**Task description:** Repeat, word for word, each of the records shown below, without their pictures.
+++ Records for the exercise
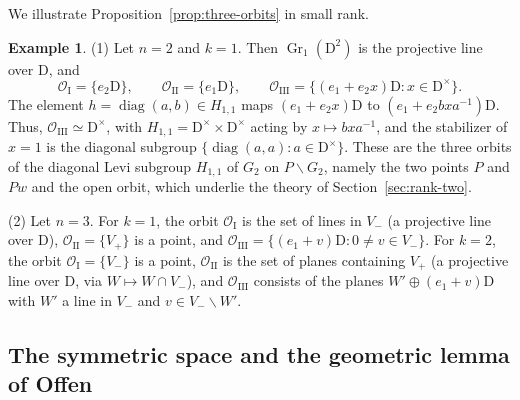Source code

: \documentclass[11pt]{amsart}
\numberwithin{equation}{section}
\theoremstyle{plain}
\theoremstyle{definition}
\newtheorem{example}[theorem]{Example}
\theoremstyle{remark}
\DeclareMathOperator{\Gr}{Gr}
\DeclareMathOperator{\diag}{diag}
\newcommand{\OI}{\mathcal{O}_{\mathrm{I}}}
\newcommand{\OII}{\mathcal{O}_{\mathrm{II}}}
\newcommand{\OIII}{\mathcal{O}_{\mathrm{III}}}
\begin{document}
We illustrate Proposition~\ref{prop:three-orbits} in small rank.

\begin{example}\label{ex:orbits-small}
	(1) Let $n=2$ and $k=1$. Then $\Gr_1(\mathrm{D}^2)$ is the projective line over $\mathrm{D}$, and
	$$
	\OI=\{e_2\mathrm{D}\},\qquad \OII=\{e_1\mathrm{D}\},\qquad \OIII=\{(e_1+e_2x)\mathrm{D}:x\in \mathrm{D}^\times\}.
	$$
	The element $h=\diag(a,b)\in H_{1,1}$ maps $(e_1+e_2x)\mathrm{D}$ to $(e_1+e_2bxa^{-1})\mathrm{D}$. Thus, $\OIII\simeq \mathrm{D}^\times$, with $H_{1,1}=\mathrm{D}^\times\times \mathrm{D}^\times$ acting by $x\mapsto bxa^{-1}$, and the stabilizer of $x=1$ is the diagonal subgroup $\{\diag(a,a):a\in\mathrm{D}^\times\}$. These are the three orbits of the diagonal Levi subgroup $H_{1,1}$ of $G_2$ on $P\backslash G_2$, namely the two points $P$ and $Pw$ and the open orbit, which underlie the theory of Section~\ref{sec:rank-two}.
	
	(2) Let $n=3$. For $k=1$, the orbit $\OI$ is the set of lines in $V_-$ (a projective line over $\mathrm{D}$), $\OII=\{V_+\}$ is a point, and $\OIII=\{(e_1+v)\mathrm{D}:0\ne v\in V_-\}$. For $k=2$, the orbit $\OI=\{V_-\}$ is a point, $\OII$ is the set of planes containing $V_+$ (a projective line over $\mathrm{D}$, via $W\mapsto W\cap V_-$), and $\OIII$ consists of the planes $W'\oplus(e_1+v)\mathrm{D}$ with $W'$ a line in $V_-$ and $v\in V_-\smallsetminus W'$.
\end{example}

\subsection{The symmetric space and the geometric lemma of Offen}\label{ss:offen}
\end{document}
++++++
**Answer space:**
Source code

: \documentclass[11pt]{amsart}
\numberwithin{equation}{section}
\theoremstyle{plain}
\theoremstyle{definition}
\newtheorem{example}[theorem]{Example}
\theoremstyle{remark}
\DeclareMathOperator{\Gr}{Gr}
\DeclareMathOperator{\diag}{diag}
\newcommand{\OI}{\mathcal{O}_{\mathrm{I}}}
\newcommand{\OII}{\mathcal{O}_{\mathrm{II}}}
\newcommand{\OIII}{\mathcal{O}_{\mathrm{III}}}
\begin{document}
We illustrate Proposition~\ref{prop:three-orbits} in small rank.

\begin{example}\label{ex:orbits-small}
	(1) Let $n=2$ and $k=1$. Then $\Gr_1(\mathrm{D}^2)$ is the projective line over $\mathrm{D}$, and
	$$
	\OI=\{e_2\mathrm{D}\},\qquad \OII=\{e_1\mathrm{D}\},\qquad \OIII=\{(e_1+e_2x)\mathrm{D}:x\in \mathrm{D}^\times\}.
	$$
	The element $h=\diag(a,b)\in H_{1,1}$ maps $(e_1+e_2x)\mathrm{D}$ to $(e_1+e_2bxa^{-1})\mathrm{D}$. Thus, $\OIII\simeq \mathrm{D}^\times$, with $H_{1,1}=\mathrm{D}^\times\times \mathrm{D}^\times$ acting by $x\mapsto bxa^{-1}$, and the stabilizer of $x=1$ is the diagonal subgroup $\{\diag(a,a):a\in\mathrm{D}^\times\}$. These are the three orbits of the diagonal Levi subgroup $H_{1,1}$ of $G_2$ on $P\backslash G_2$, namely the two points $P$ and $Pw$ and the open orbit, which underlie the theory of Section~\ref{sec:rank-two}.
	
	(2) Let $n=3$. For $k=1$, the orbit $\OI$ is the set of lines in $V_-$ (a projective line over $\mathrm{D}$), $\OII=\{V_+\}$ is a point, and $\OIII=\{(e_1+v)\mathrm{D}:0\ne v\in V_-\}$. For $k=2$, the orbit $\OI=\{V_-\}$ is a point, $\OII$ is the set of planes containing $V_+$ (a projective line over $\mathrm{D}$, via $W\mapsto W\cap V_-$), and $\OIII$ consists of the planes $W'\oplus(e_1+v)\mathrm{D}$ with $W'$ a line in $V_-$ and $v\in V_-\smallsetminus W'$.
\end{example}

\subsection{The symmetric space and the geometric lemma of Offen}\label{ss:offen}
\end{document}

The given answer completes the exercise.